To support the multiday seminar “Chicago Designs: New Approaches for Teaching Politics, Commerce, and Culture.” Developed for university faculty from a variety of disciplines, the program highlights key topics in Chicago’s design history, ranging from the legacy of the New Bauhaus to the impact of the city’s African American design community, and provides hands-on opportunities at the Newberry Library and other local archives. Participants build and share curricular projects to be made available on a website created to host materials produced through the program. The program is part of the Terra Foundation initiative Art Design Chicago.
Scottish Society for Art History
To support a study day titled “Scotland and North America,” organized by the Scottish Society for Art History in association with The Hunterian, University of Glasgow. The study day focuses on the topic of artistic exchange between Scotland and North America between the years of 1714 and 1946, and it consists of four sessions, focusing on the themes of transatlantic influences and networks, patronage and collecting, new research on individual artists, and art and education in Scotland and North America.
Penn Libraries, University of Pennsylvania
To support “Translating Warhol,” a two-day symposium that considers the translations of Andy Warhol’s publications and speech and aims to offer new perspectives on the reception of Warhol abroad and on the transmission of art and ideas from one culture to another. The symposium brings together scholars from Europe and the United States to examine various translations of Warhol’s work as case studies of the complexity of cultural transmission.
Museum of Fine Arts, Houston
To support the research-and-development phase of a project, conducted by the International Center for the Arts of the Americas, which ultimately makes accessible key primary sources on Latinx art and artists on the web. Through the establishment of agreements with repositories, artists, and artists’ estates holding important primary source material, the International Center for the Arts of the Americas culls key documents—including published and unpublished essays, letters, programmatic statements, newspaper clippings, preparatory notes, and other unpublished sources—in order to digitize and publish them in the ICAA Documents Project site.
To support a symposium titled, “Rethinking the Histories and Legacies of New York Dada,” which brings together scholars, curators, and artists from the United Kingdom, United States, and Europe to examine the creative and intellectual distinctiveness of New York Dada, probing new idioms and ideas to which it gave rise.
To support a two-day conference focusing on American artist Nancy Spero as well as feminisms in the United States and Scandinavia.

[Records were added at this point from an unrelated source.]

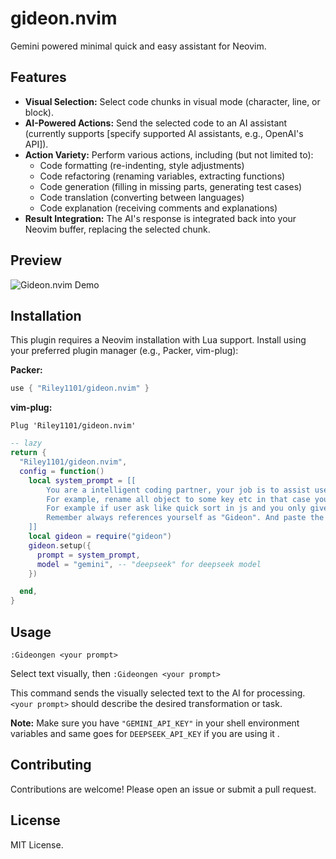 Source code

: # gideon.nvim

Gemini powered minimal quick and easy assistant for Neovim.

## Features

- **Visual Selection:** Select code chunks in visual mode (character, line, or block).
- **AI-Powered Actions:** Send the selected code to an AI assistant (currently supports [specify supported AI assistants, e.g., OpenAI's API]).
- **Action Variety:** Perform various actions, including (but not limited to):
  - Code formatting (re-indenting, style adjustments)
  - Code refactoring (renaming variables, extracting functions)
  - Code generation (filling in missing parts, generating test cases)
  - Code translation (converting between languages)
  - Code explanation (receiving comments and explanations)
- **Result Integration:** The AI's response is integrated back into your Neovim buffer, replacing the selected chunk.

## Preview

![Gideon.nvim Demo](https://raw.githubusercontent.com/Riley1101/gideon.nvim/refs/heads/main/preview/demo-2.gif)

## Installation

This plugin requires a Neovim installation with Lua support. Install using your preferred plugin manager (e.g., Packer, vim-plug):

**Packer:**

```lua
use { "Riley1101/gideon.nvim" }
```

**vim-plug:**

```vim
Plug 'Riley1101/gideon.nvim'
```

```lua
-- lazy
return {
  "Riley1101/gideon.nvim",
  config = function()
    local system_prompt = [[
        You are a intelligent coding partner, your job is to assist user in his coding project. You will have to sometimes provide what user is asked in correct and working code snippets. Sometimes users will ask to do basic task like renaming variables and rewriting in different format.
        For example, rename all object to some key etc in that case you just copy and repaste the result without providing code snippets.
        For example if user ask like quick sort in js and you only give the snippet without any text. Do not add any examples or how to use just provide a correct test.
        Remember always references yourself as "Gideon". And paste the code snippet without markdown formatting.
    ]]
    local gideon = require("gideon")
    gideon.setup({
      prompt = system_prompt,
      model = "gemini", -- "deepseek" for deepseek model
    })

  end,
}
```

## Usage

```
:Gideongen <your prompt>
```

Select text visually, then `:Gideongen <your prompt>`

This command sends the visually selected text to the AI for processing.`<your prompt>` should describe the desired transformation or task.

**Note:** Make sure you have `"GEMINI_API_KEY"` in your shell environment variables and same goes for `DEEPSEEK_API_KEY` if you are using it .

## Contributing

Contributions are welcome! Please open an issue or submit a pull request.

## License

MIT License.

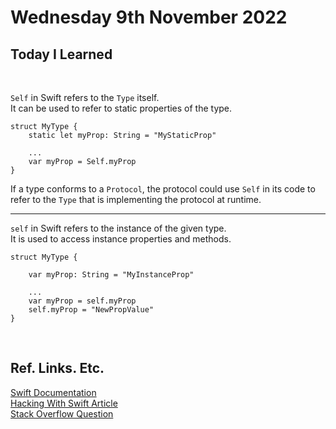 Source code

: # Wednesday 9th November 2022
## Today I Learned
<br>

`Self` in Swift refers to the `Type` itself. <br>
It can be used to refer to static properties of the type. <br>
```
struct MyType {
    static let myProp: String = "MyStaticProp"

    ...
    var myProp = Self.myProp
}
```
If a type conforms to a `Protocol`, the protocol could use `Self` in its code to refer to the `Type` that is implementing the protocol at runtime.

---

`self` in Swift refers to the instance of the given type. <br>
It is used to access instance properties and methods. <br>
```
struct MyType {

    var myProp: String = "MyInstanceProp"

    ...
    var myProp = self.myProp
    self.myProp = "NewPropValue"
}
```

<br>

## Ref. Links. Etc.

[Swift Documentation](https://docs.swift.org/swift-book/ReferenceManual/Declarations.html#//apple_ref/doc/uid/TP40014097-CH34-XID_543) <br>
[Hacking With Swift Article](https://www.hackingwithswift.com/example-code/language/self-vs-self-whats-the-difference) <br>
[Stack Overflow Question](https://stackoverflow.com/questions/27863810/distinction-in-swift-between-uppercase-self-and-lowercase-self)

The conference accompanies the first solo exhibition of the artist’s work in Norway and includes two dialogues and nine individual lectures, developed in collaboration with the Norwegian University of Science and Technology’s Network for Gender and Diversity in Nordic Art Museums.
To support “Moving Muybridge: A Transatlantic Dialogue,” a two-day program that brings together Eadweard Muybridge specialists to consider the significance of Kingston’s collection of the artist’s work, which is unveiled after five years in storage. The conference elucidates a more comprehensive and interconnected understanding of Muybridge’s work by focusing on the Kingston Collection in relationship to major American collections of Muybridge to build international networks of Muybridge scholars and to plant seeds for future research projects.
John Nicholas Brown Center for Public Humanities and Cultural Heritage, Brown University
To support “Inheritance,” a scholarly symposium that convenes participants from a variety of disciplines to consider the intent and context of racialized representations in the arts, especially in the United States in the nineteenth and early twentieth centuries. The symposium seeks to understand the history of these artifacts, and to reflect on what to do with this inheritance, while convening speakers from different fields—including art history, contemporary art, law, tribal leadership, museums, and activism—to present on strategies that are being used to respond to concerns about these artworks in the present.
Iris & B. Gerald Cantor Center for Visual Arts, Stanford University
To support “Living for Change: Art, Aesthetics and Asian America,” a two-day public convening that aims to rethink and reimagine the historical and theoretical dimensions of Asian American art and aesthetics. Co-organized by the Cantor Center for Visual Arts and the Department of Art and Art History, Stanford University, this event brings together leading artists, performers, curators, and scholars for a broad conversation about the role of images in the past, present, and future of Asian Americans, and it also serves as the inaugural event of the Cantor Art Center’s Asian American Art Initiative.
Getty Research Institute
To support an international workshop linked to the research project and online publication on Ed Ruscha’s “Streets of Los Angeles” at the Getty Research Institute. Through this workshop, 17 scholars from the United States, United Kingdom, and Germany work collaboratively to share innovative approaches to analyzing a recently digitized archive of 130,000 images of Los Angeles taken by Ed Ruscha since the 1960s.